### WHAT IS REQUIRED
Keep the wording of each record exactly the same when you repeat it, and leave out pictures.

Plain-text document sources
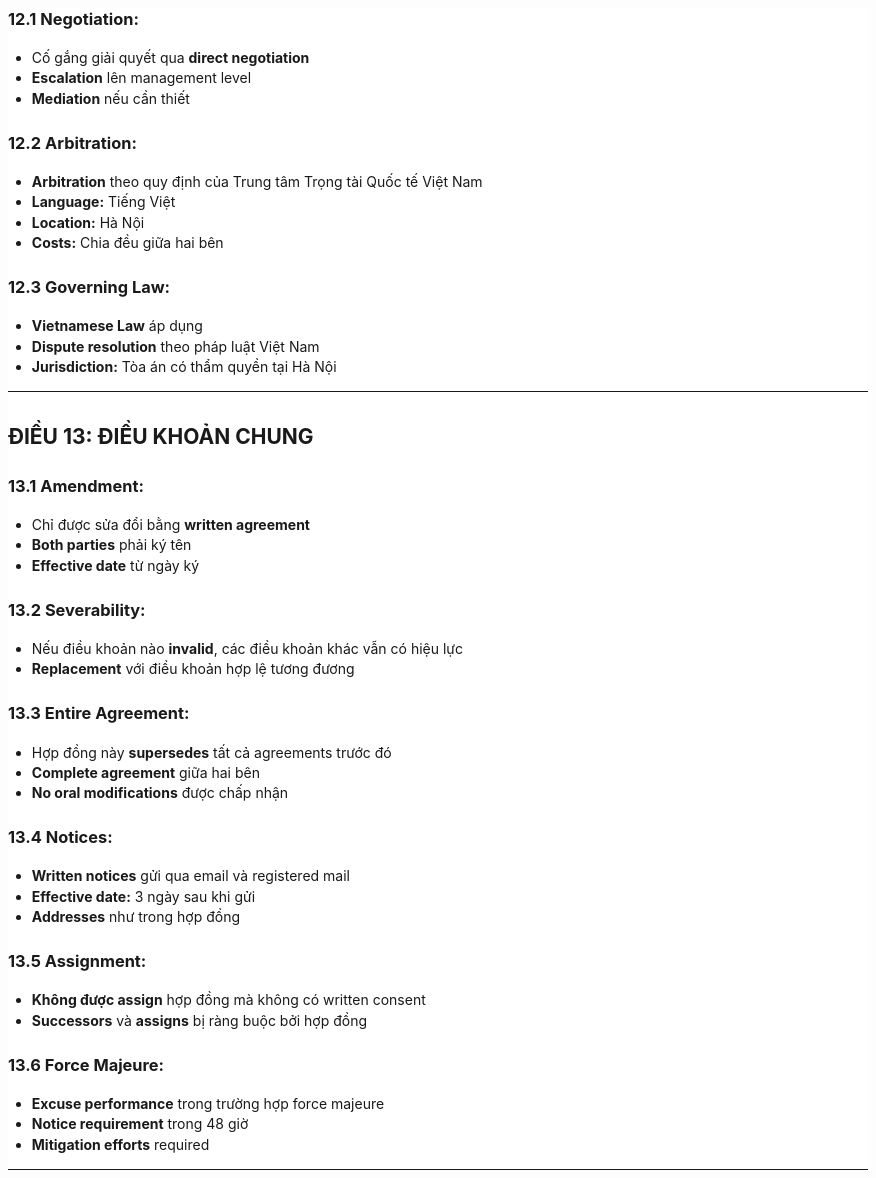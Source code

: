 ### 12.1 Negotiation:
- Cố gắng giải quyết qua **direct negotiation**
- **Escalation** lên management level
- **Mediation** nếu cần thiết

### 12.2 Arbitration:
- **Arbitration** theo quy định của Trung tâm Trọng tài Quốc tế Việt Nam
- **Language:** Tiếng Việt
- **Location:** Hà Nội
- **Costs:** Chia đều giữa hai bên

### 12.3 Governing Law:
- **Vietnamese Law** áp dụng
- **Dispute resolution** theo pháp luật Việt Nam
- **Jurisdiction:** Tòa án có thẩm quyền tại Hà Nội

---

## ĐIỀU 13: ĐIỀU KHOẢN CHUNG

### 13.1 Amendment:
- Chỉ được sửa đổi bằng **written agreement**
- **Both parties** phải ký tên
- **Effective date** từ ngày ký

### 13.2 Severability:
- Nếu điều khoản nào **invalid**, các điều khoản khác vẫn có hiệu lực
- **Replacement** với điều khoản hợp lệ tương đương

### 13.3 Entire Agreement:
- Hợp đồng này **supersedes** tất cả agreements trước đó
- **Complete agreement** giữa hai bên
- **No oral modifications** được chấp nhận

### 13.4 Notices:
- **Written notices** gửi qua email và registered mail
- **Effective date:** 3 ngày sau khi gửi
- **Addresses** như trong hợp đồng

### 13.5 Assignment:
- **Không được assign** hợp đồng mà không có written consent
- **Successors** và **assigns** bị ràng buộc bởi hợp đồng

### 13.6 Force Majeure:
- **Excuse performance** trong trường hợp force majeure
- **Notice requirement** trong 48 giờ
- **Mitigation efforts** required

---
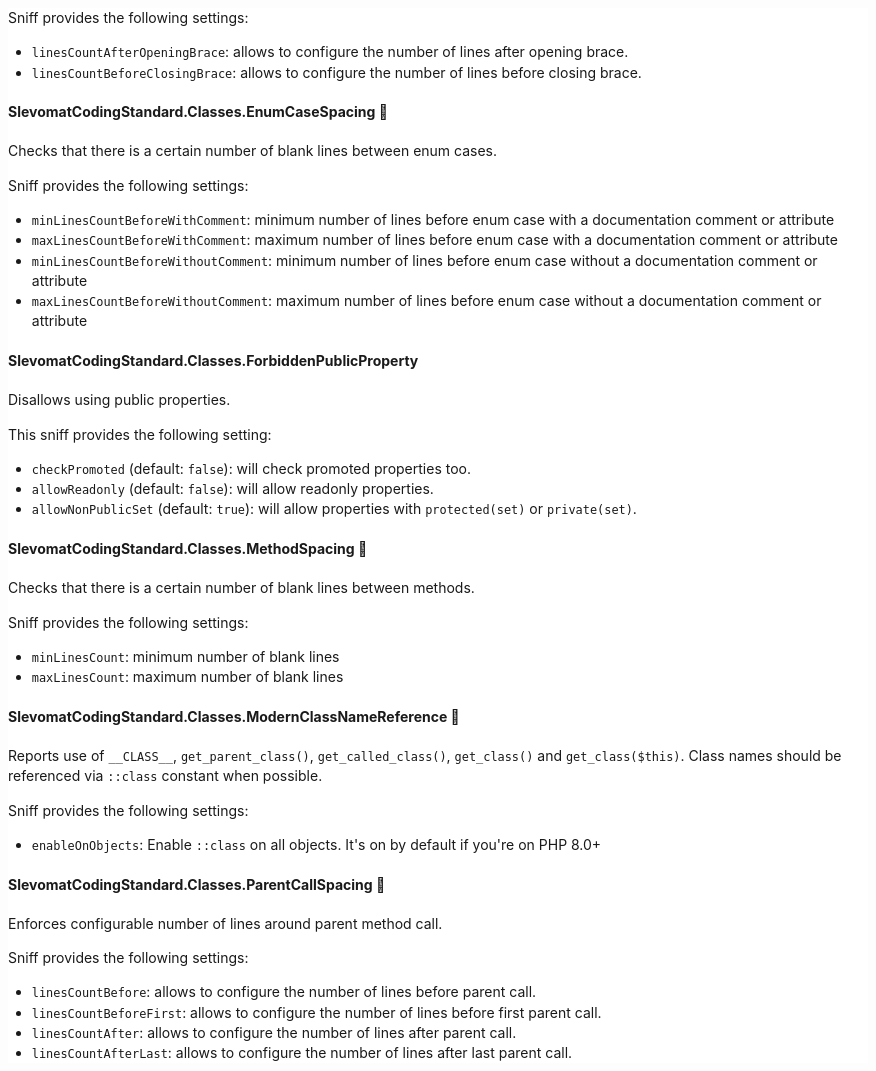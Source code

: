 Sniff provides the following settings:

* `linesCountAfterOpeningBrace`: allows to configure the number of lines after opening brace.
* `linesCountBeforeClosingBrace`: allows to configure the number of lines before closing brace.

#### SlevomatCodingStandard.Classes.EnumCaseSpacing 🔧

Checks that there is a certain number of blank lines between enum cases.

Sniff provides the following settings:

* `minLinesCountBeforeWithComment`: minimum number of lines before enum case with a documentation comment or attribute
* `maxLinesCountBeforeWithComment`: maximum number of lines before enum case with a documentation comment or attribute
* `minLinesCountBeforeWithoutComment`: minimum number of lines before enum case without a documentation comment or attribute
* `maxLinesCountBeforeWithoutComment`: maximum number of lines before enum case without a documentation comment or attribute

#### SlevomatCodingStandard.Classes.ForbiddenPublicProperty

Disallows using public properties.

This sniff provides the following setting:

* `checkPromoted` (default: `false`): will check promoted properties too.
* `allowReadonly` (default: `false`): will allow readonly properties.
* `allowNonPublicSet` (default: `true`): will allow properties with `protected(set)` or `private(set)`.

#### SlevomatCodingStandard.Classes.MethodSpacing 🔧

Checks that there is a certain number of blank lines between methods.

Sniff provides the following settings:

* `minLinesCount`: minimum number of blank lines
* `maxLinesCount`: maximum number of blank lines

#### SlevomatCodingStandard.Classes.ModernClassNameReference 🔧

Reports use of `__CLASS__`, `get_parent_class()`, `get_called_class()`, `get_class()` and `get_class($this)`.
Class names should be referenced via `::class` constant when possible.

Sniff provides the following settings:

* `enableOnObjects`: Enable `::class` on all objects. It's on by default if you're on PHP 8.0+

#### SlevomatCodingStandard.Classes.ParentCallSpacing 🔧

Enforces configurable number of lines around parent method call.

Sniff provides the following settings:

* `linesCountBefore`: allows to configure the number of lines before parent call.
* `linesCountBeforeFirst`: allows to configure the number of lines before first parent call.
* `linesCountAfter`: allows to configure the number of lines after parent call.
* `linesCountAfterLast`: allows to configure the number of lines after last parent call.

### TASK ANSWER
Source code

: ### 12.1 Negotiation:
- Cố gắng giải quyết qua **direct negotiation**
- **Escalation** lên management level
- **Mediation** nếu cần thiết

### 12.2 Arbitration:
- **Arbitration** theo quy định của Trung tâm Trọng tài Quốc tế Việt Nam
- **Language:** Tiếng Việt
- **Location:** Hà Nội
- **Costs:** Chia đều giữa hai bên

### 12.3 Governing Law:
- **Vietnamese Law** áp dụng
- **Dispute resolution** theo pháp luật Việt Nam
- **Jurisdiction:** Tòa án có thẩm quyền tại Hà Nội

---

## ĐIỀU 13: ĐIỀU KHOẢN CHUNG

### 13.1 Amendment:
- Chỉ được sửa đổi bằng **written agreement**
- **Both parties** phải ký tên
- **Effective date** từ ngày ký

### 13.2 Severability:
- Nếu điều khoản nào **invalid**, các điều khoản khác vẫn có hiệu lực
- **Replacement** với điều khoản hợp lệ tương đương

### 13.3 Entire Agreement:
- Hợp đồng này **supersedes** tất cả agreements trước đó
- **Complete agreement** giữa hai bên
- **No oral modifications** được chấp nhận

### 13.4 Notices:
- **Written notices** gửi qua email và registered mail
- **Effective date:** 3 ngày sau khi gửi
- **Addresses** như trong hợp đồng

### 13.5 Assignment:
- **Không được assign** hợp đồng mà không có written consent
- **Successors** và **assigns** bị ràng buộc bởi hợp đồng

### 13.6 Force Majeure:
- **Excuse performance** trong trường hợp force majeure
- **Notice requirement** trong 48 giờ
- **Mitigation efforts** required

---
Source code

: Sniff provides the following settings:

* `linesCountAfterOpeningBrace`: allows to configure the number of lines after opening brace.
* `linesCountBeforeClosingBrace`: allows to configure the number of lines before closing brace.

#### SlevomatCodingStandard.Classes.EnumCaseSpacing 🔧

Checks that there is a certain number of blank lines between enum cases.

Sniff provides the following settings:

* `minLinesCountBeforeWithComment`: minimum number of lines before enum case with a documentation comment or attribute
* `maxLinesCountBeforeWithComment`: maximum number of lines before enum case with a documentation comment or attribute
* `minLinesCountBeforeWithoutComment`: minimum number of lines before enum case without a documentation comment or attribute
* `maxLinesCountBeforeWithoutComment`: maximum number of lines before enum case without a documentation comment or attribute

#### SlevomatCodingStandard.Classes.ForbiddenPublicProperty

Disallows using public properties.

This sniff provides the following setting:

* `checkPromoted` (default: `false`): will check promoted properties too.
* `allowReadonly` (default: `false`): will allow readonly properties.
* `allowNonPublicSet` (default: `true`): will allow properties with `protected(set)` or `private(set)`.

#### SlevomatCodingStandard.Classes.MethodSpacing 🔧

Checks that there is a certain number of blank lines between methods.

Sniff provides the following settings:

* `minLinesCount`: minimum number of blank lines
* `maxLinesCount`: maximum number of blank lines

#### SlevomatCodingStandard.Classes.ModernClassNameReference 🔧

Reports use of `__CLASS__`, `get_parent_class()`, `get_called_class()`, `get_class()` and `get_class($this)`.
Class names should be referenced via `::class` constant when possible.

Sniff provides the following settings:

* `enableOnObjects`: Enable `::class` on all objects. It's on by default if you're on PHP 8.0+

#### SlevomatCodingStandard.Classes.ParentCallSpacing 🔧

Enforces configurable number of lines around parent method call.

Sniff provides the following settings:

* `linesCountBefore`: allows to configure the number of lines before parent call.
* `linesCountBeforeFirst`: allows to configure the number of lines before first parent call.
* `linesCountAfter`: allows to configure the number of lines after parent call.
* `linesCountAfterLast`: allows to configure the number of lines after last parent call.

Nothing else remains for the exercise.